_WHAT THE TASK REQUIRES_
Locate the string "spending" in the records below. Copy every line where it occurs.
:: LISTED ENTRIES
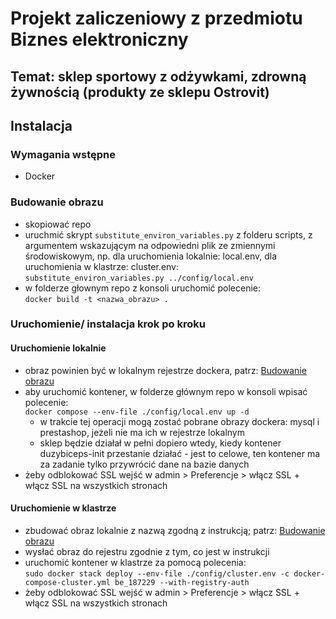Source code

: # Projekt zaliczeniowy z przedmiotu Biznes elektroniczny

## Temat: sklep sportowy z odżywkami, zdrowną żywnością (produkty ze sklepu Ostrovit)

## Instalacja

### Wymagania wstępne

* Docker

### Budowanie obrazu

* skopiować repo
* uruchmić skrypt `substitute_environ_variables.py` z folderu scripts, z argumentem wskazującym na odpowiedni plik ze zmiennymi środowiskowym, np. dla uruchomienia lokalnie: local.env, dla uruchomienia w klastrze: cluster.env:\
`substitute_environ_variables.py ../config/local.env`
* w folderze głownym repo z konsoli uruchomić polecenie:\
`docker build -t <nazwa_obrazu> .`

### Uruchomienie/ instalacja krok po kroku

#### Uruchomienie lokalnie

* obraz powinien być w lokalnym rejestrze dockera, patrz: [Budowanie obrazu](#budowanie-obrazu)
* aby uruchomić kontener, w folderze głównym repo w konsoli wpisać polecenie:\
```docker compose --env-file ./config/local.env up -d```
  * w trakcie tej operacji mogą zostać pobrane obrazy dockera: mysql i prestashop, jeżeli nie ma ich w rejestrze lokalnym
  * sklep będzie działał w pełni dopiero wtedy, kiedy kontener duzybiceps-init przestanie działać - jest to celowe, ten kontener ma za zadanie tylko przywrócić dane na bazie danych
* żeby odblokować SSL wejść w admin > Preferencje > włącz SSL + włącz SSL na wszystkich stronach

#### Uruchomienie w klastrze

* zbudować obraz lokalnie z nazwą zgodną z instrukcją; patrz: [Budowanie obrazu](#budowanie-obrazu)
* wysłać obraz do rejestru zgodnie z tym, co jest w instrukcji
* uruchomić kontener w klastrze za pomocą polecenia:\
```sudo docker stack deploy --env-file ./config/cluster.env -c docker-compose-cluster.yml be_187229 --with-registry-auth```
* żeby odblokować SSL wejść w admin > Preferencje > włącz SSL + włącz SSL na wszystkich stronach
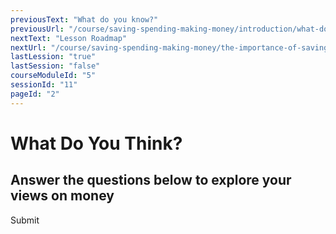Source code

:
 ```yaml
---
previousText: "What do you know?"
previousUrl: "/course/saving-spending-making-money/introduction/what-do-you-know"
nextText: "Lesson Roadmap"
nextUrl: "/course/saving-spending-making-money/the-importance-of-saving/roadmap"
lastLession: "true"
lastSession: "false"
courseModuleId: "5"
sessionId: "11"
pageId: "2"
---
```



# What Do You Think?
## Answer the questions below to explore your views on money
<sparkle-quiz question-text="I feel confident with the way I save money either in the form of part of an allowance or earnings from a job." type="OPINION" scale="TEN-POINTS" question-id="205"></sparkle-quiz>
<sparkle-quiz question-text="I always save part of what I make." type="OPINION" scale="TEN-POINTS" question-id="206"></sparkle-quiz>
<sparkle-quiz question-text="I have a savings mindset. Money doesn't “burn a hole” in my pocket" type="OPINION" scale="TEN-POINTS" question-id="207"></sparkle-quiz>
<sparkle-quiz question-text="I like to make money. I'm always looking for new ways to do it." type="OPINION" scale="TEN-POINTS" question-id="208"></sparkle-quiz>
<sparkle-button primary round>Submit</sparkle-button>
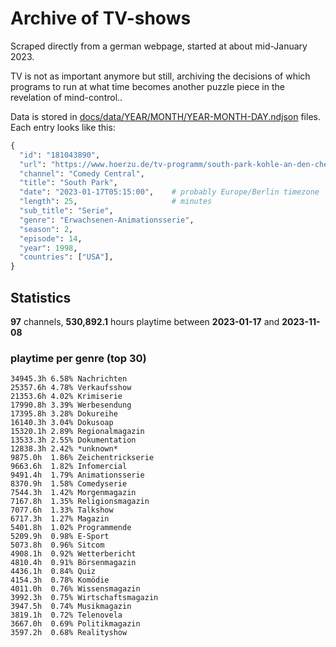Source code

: # Archive of TV-shows

Scraped directly from a german webpage, started at about mid-January 2023.

TV is not as important anymore but still, archiving the decisions of which programs to run at what time
becomes another puzzle piece in the revelation of mind-control.. 

Data is stored in [docs/data/YEAR/MONTH/YEAR-MONTH-DAY.ndjson](docs/data/) files. 
Each entry looks like this:

```python
{
  "id": "181043890", 
  "url": "https://www.hoerzu.de/tv-programm/south-park-kohle-an-den-chefkoch/bid_181043890/", 
  "channel": "Comedy Central", 
  "title": "South Park", 
  "date": "2023-01-17T05:15:00",    # probably Europe/Berlin timezone 
  "length": 25,                     # minutes 
  "sub_title": "Serie", 
  "genre": "Erwachsenen-Animationsserie", 
  "season": 2, 
  "episode": 14, 
  "year": 1998, 
  "countries": ["USA"],
}
```

## Statistics

**97** channels, **530,892.1** hours playtime between **2023-01-17** and **2023-11-08**


### playtime per genre (top 30)

    34945.3h 6.58% Nachrichten
    25357.6h 4.78% Verkaufsshow
    21353.6h 4.02% Krimiserie
    17990.8h 3.39% Werbesendung
    17395.8h 3.28% Dokureihe
    16140.3h 3.04% Dokusoap
    15320.1h 2.89% Regionalmagazin
    13533.3h 2.55% Dokumentation
    12838.3h 2.42% *unknown*
    9875.0h  1.86% Zeichentrickserie
    9663.6h  1.82% Infomercial
    9491.4h  1.79% Animationsserie
    8370.9h  1.58% Comedyserie
    7544.3h  1.42% Morgenmagazin
    7167.8h  1.35% Religionsmagazin
    7077.6h  1.33% Talkshow
    6717.3h  1.27% Magazin
    5401.8h  1.02% Programmende
    5209.9h  0.98% E-Sport
    5073.8h  0.96% Sitcom
    4908.1h  0.92% Wetterbericht
    4810.4h  0.91% Börsenmagazin
    4436.1h  0.84% Quiz
    4154.3h  0.78% Komödie
    4011.0h  0.76% Wissensmagazin
    3992.3h  0.75% Wirtschaftsmagazin
    3947.5h  0.74% Musikmagazin
    3819.1h  0.72% Telenovela
    3667.0h  0.69% Politikmagazin
    3597.2h  0.68% Realityshow
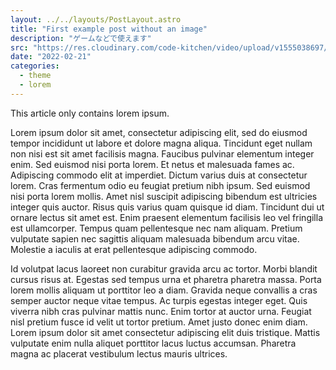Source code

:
 ```yaml
---
layout: ../../layouts/PostLayout.astro
title: "First example post without an image"
description: "ゲームなどで使えます"
src: "https://res.cloudinary.com/code-kitchen/video/upload/v1555038697/posts/zk5sldkxuebny7mwlhh3.mp3"
date: "2022-02-21"
categories:
  - theme
  - lorem
---
```


This article only contains lorem ipsum.

Lorem ipsum dolor sit amet, consectetur adipiscing elit, sed do eiusmod tempor incididunt ut labore et dolore magna aliqua. Tincidunt eget nullam non nisi est sit amet facilisis magna. Faucibus pulvinar elementum integer enim. Sed euismod nisi porta lorem. Et netus et malesuada fames ac. Adipiscing commodo elit at imperdiet. Dictum varius duis at consectetur lorem. Cras fermentum odio eu feugiat pretium nibh ipsum. Sed euismod nisi porta lorem mollis. Amet nisl suscipit adipiscing bibendum est ultricies integer quis auctor. Risus quis varius quam quisque id diam. Tincidunt dui ut ornare lectus sit amet est. Enim praesent elementum facilisis leo vel fringilla est ullamcorper. Tempus quam pellentesque nec nam aliquam. Pretium vulputate sapien nec sagittis aliquam malesuada bibendum arcu vitae. Molestie a iaculis at erat pellentesque adipiscing commodo.

Id volutpat lacus laoreet non curabitur gravida arcu ac tortor. Morbi blandit cursus risus at. Egestas sed tempus urna et pharetra pharetra massa. Porta lorem mollis aliquam ut porttitor leo a diam. Gravida neque convallis a cras semper auctor neque vitae tempus. Ac turpis egestas integer eget. Quis viverra nibh cras pulvinar mattis nunc. Enim tortor at auctor urna. Feugiat nisl pretium fusce id velit ut tortor pretium. Amet justo donec enim diam. Lorem ipsum dolor sit amet consectetur adipiscing elit duis tristique. Mattis vulputate enim nulla aliquet porttitor lacus luctus accumsan. Pharetra magna ac placerat vestibulum lectus mauris ultrices.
::::
_EXERCISE ANSWER_
previousUrl: "/course/saving-spending-making-money/introduction/what-do-you-know"
nextUrl: "/course/saving-spending-making-money/the-importance-of-saving/roadmap"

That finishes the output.